[PATCH v5 0/9] migration/ram: Optimize for virtio-mem via RamDiscardManager

David Hildenbrand posted 9 patches 2 years, 6 months ago
Test checkpatch passed
Patches applied successfully (tree, apply log)
git fetch https://github.com/patchew-project/qemu tags/patchew/20210904160913.17785-1-david@redhat.com
Maintainers: Peter Xu <peterx@redhat.com>, Juan Quintela <quintela@redhat.com>, "Michael S. Tsirkin" <mst@redhat.com>, Paolo Bonzini <pbonzini@redhat.com>, "Dr. David Alan Gilbert" <dgilbert@redhat.com>, David Hildenbrand <david@redhat.com>
hw/virtio/virtio-mem.c         |  92 ++++++++++-------
include/exec/memory.h          |  21 ++++
include/hw/virtio/virtio-mem.h |   3 -
migration/migration.c          |   6 +-
migration/postcopy-ram.c       |  40 ++++++--
migration/ram.c                | 180 +++++++++++++++++++++++++++++----
migration/ram.h                |   1 +
softmmu/memory.c               |  11 ++
8 files changed, 284 insertions(+), 70 deletions(-)
[PATCH v5 0/9] migration/ram: Optimize for virtio-mem via RamDiscardManager
Posted by David Hildenbrand 2 years, 6 months ago
virtio-mem exposes a dynamic amount of memory within RAMBlocks by
coordinating with the VM. Memory within a RAMBlock can either get
plugged and consequently used by the VM, or unplugged and consequently no
longer used by the VM. Logical unplug is realized by discarding the
physical memory backing for virtual memory ranges, similar to memory
ballooning.

However, important difference to virtio-balloon are:

a) A virtio-mem device only operates on its assigned memory region /
   RAMBlock ("device memory")
b) Initially, all device memory is logically unplugged
c) Virtual machines will never accidentally reuse memory that is currently
   logically unplugged. The spec defines most accesses to unplugged memory
   as "undefined behavior" -- except reading unplugged memory, which is
   currently expected to work, but that will change in the future.
d) The (un)plug granularity is in the range of megabytes -- "memory blocks"
e) The state (plugged/unplugged) of a memory block is always known and
   properly tracked.

Whenever memory blocks within the RAMBlock get (un)plugged, changes are
communicated via the RamDiscardManager to other QEMU subsystems, most
prominently vfio which updates the DMA mapping accordingly. "Unplugging"
corresponds to "discarding" and "plugging" corresponds to "populating".

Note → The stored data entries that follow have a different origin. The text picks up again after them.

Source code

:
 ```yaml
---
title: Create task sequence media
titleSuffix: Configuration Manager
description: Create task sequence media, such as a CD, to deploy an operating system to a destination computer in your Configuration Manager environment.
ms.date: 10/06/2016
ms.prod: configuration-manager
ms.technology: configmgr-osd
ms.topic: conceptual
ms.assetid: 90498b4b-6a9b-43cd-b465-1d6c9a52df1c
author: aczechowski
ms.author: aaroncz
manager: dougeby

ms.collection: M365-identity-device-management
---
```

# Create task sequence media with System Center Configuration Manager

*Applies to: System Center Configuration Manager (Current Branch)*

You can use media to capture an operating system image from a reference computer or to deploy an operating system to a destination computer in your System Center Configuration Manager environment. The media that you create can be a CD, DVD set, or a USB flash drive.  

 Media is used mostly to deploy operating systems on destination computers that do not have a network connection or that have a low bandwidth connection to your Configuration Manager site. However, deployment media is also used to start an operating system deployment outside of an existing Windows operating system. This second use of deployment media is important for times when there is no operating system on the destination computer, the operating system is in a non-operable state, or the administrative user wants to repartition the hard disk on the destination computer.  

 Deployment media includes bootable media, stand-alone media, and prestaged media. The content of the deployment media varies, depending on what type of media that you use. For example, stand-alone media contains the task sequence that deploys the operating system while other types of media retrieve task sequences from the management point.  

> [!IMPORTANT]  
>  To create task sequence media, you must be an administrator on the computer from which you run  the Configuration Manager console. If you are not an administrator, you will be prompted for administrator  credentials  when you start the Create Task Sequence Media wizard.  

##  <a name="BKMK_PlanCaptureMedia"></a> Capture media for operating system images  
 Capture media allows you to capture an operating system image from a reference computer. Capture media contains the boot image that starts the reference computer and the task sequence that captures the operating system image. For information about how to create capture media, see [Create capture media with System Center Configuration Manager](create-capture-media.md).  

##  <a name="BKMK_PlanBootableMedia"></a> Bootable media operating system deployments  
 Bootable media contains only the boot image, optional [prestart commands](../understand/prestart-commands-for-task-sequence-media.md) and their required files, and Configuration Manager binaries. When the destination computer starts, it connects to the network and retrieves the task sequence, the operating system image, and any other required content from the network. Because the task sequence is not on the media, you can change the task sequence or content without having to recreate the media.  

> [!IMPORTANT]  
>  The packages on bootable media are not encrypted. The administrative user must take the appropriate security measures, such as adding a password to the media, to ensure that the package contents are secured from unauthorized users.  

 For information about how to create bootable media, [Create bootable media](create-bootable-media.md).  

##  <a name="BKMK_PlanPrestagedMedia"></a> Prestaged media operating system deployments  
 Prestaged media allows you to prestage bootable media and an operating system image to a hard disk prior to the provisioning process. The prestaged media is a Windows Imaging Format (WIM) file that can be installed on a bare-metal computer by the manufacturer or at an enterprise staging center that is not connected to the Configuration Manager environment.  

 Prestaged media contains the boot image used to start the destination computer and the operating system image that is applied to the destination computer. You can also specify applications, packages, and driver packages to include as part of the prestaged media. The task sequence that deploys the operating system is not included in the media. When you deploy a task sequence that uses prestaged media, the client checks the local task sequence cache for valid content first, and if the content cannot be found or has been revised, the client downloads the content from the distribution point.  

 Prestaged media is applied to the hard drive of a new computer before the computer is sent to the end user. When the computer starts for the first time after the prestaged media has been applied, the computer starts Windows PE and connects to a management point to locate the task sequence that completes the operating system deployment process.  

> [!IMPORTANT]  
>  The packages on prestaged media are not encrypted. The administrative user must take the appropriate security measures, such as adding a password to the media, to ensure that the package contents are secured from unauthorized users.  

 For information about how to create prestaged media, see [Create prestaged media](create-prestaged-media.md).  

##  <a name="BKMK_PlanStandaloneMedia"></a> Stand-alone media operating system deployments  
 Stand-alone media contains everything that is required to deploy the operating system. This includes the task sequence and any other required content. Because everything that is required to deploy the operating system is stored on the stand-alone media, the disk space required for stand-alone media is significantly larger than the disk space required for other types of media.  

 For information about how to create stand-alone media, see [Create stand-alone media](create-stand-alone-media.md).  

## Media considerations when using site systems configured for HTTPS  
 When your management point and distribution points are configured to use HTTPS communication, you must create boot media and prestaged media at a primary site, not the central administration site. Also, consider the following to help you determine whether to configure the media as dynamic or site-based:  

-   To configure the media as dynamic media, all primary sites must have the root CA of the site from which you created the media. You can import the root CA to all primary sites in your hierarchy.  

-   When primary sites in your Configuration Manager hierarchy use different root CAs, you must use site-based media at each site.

While migrating (precopy/postcopy) that state of such memory blocks cannot
change, as virtio-mem will reject any guest requests that would change
the state of blocks with "busy". We don't want to migrate such logically
unplugged memory, because it can result in an unintended memory consumption
both, on the source (when reading memory from some memory backends) and on
the destination (when writing memory). Further, migration time can be
heavily reduced when skipping logically unplugged blocks and we avoid
populating unnecessary page tables in Linux.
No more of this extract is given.